===== DATA SECTION =====
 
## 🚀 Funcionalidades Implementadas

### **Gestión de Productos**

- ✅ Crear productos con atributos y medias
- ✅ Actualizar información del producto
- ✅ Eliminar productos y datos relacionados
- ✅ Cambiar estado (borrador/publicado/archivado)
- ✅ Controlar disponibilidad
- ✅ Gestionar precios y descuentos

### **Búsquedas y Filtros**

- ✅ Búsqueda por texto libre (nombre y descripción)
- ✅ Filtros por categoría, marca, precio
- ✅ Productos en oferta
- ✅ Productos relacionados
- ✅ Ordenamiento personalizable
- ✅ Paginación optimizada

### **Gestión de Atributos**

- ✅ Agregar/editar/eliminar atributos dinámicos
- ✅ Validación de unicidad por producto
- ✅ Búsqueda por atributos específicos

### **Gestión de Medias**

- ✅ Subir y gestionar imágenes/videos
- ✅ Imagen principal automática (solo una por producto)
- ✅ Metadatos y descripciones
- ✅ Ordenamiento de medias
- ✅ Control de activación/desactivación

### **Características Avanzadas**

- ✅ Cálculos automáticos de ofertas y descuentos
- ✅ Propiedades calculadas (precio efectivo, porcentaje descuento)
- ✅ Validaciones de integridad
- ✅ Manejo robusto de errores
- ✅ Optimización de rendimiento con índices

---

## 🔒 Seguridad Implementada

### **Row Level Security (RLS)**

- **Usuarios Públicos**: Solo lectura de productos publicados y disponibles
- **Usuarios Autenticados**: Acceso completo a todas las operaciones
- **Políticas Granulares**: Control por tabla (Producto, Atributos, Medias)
=====
===== DATA SECTION =====
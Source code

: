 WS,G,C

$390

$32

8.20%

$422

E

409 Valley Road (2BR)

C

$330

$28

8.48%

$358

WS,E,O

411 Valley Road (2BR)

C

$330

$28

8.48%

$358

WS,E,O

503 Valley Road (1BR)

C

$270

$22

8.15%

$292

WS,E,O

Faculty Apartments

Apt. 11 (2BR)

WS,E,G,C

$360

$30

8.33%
=====
### YOUR OBJECTIVE
Taking the records above, retype every line from the one with "- ✅ Agregar/editar/eliminar" down to the one with "- **Políticas Granulares**: Control", exactly and with nothing else.

### SOLUTION FOR THIS EXERCISE
- ✅ Agregar/editar/eliminar atributos dinámicos
- ✅ Validación de unicidad por producto
- ✅ Búsqueda por atributos específicos

### **Gestión de Medias**

- ✅ Subir y gestionar imágenes/videos
- ✅ Imagen principal automática (solo una por producto)
- ✅ Metadatos y descripciones
- ✅ Ordenamiento de medias
- ✅ Control de activación/desactivación

### **Características Avanzadas**

- ✅ Cálculos automáticos de ofertas y descuentos
- ✅ Propiedades calculadas (precio efectivo, porcentaje descuento)
- ✅ Validaciones de integridad
- ✅ Manejo robusto de errores
- ✅ Optimización de rendimiento con índices

---

## 🔒 Seguridad Implementada

### **Row Level Security (RLS)**

- **Usuarios Públicos**: Solo lectura de productos publicados y disponibles
- **Usuarios Autenticados**: Acceso completo a todas las operaciones
- **Políticas Granulares**: Control por tabla (Producto, Atributos, Medias)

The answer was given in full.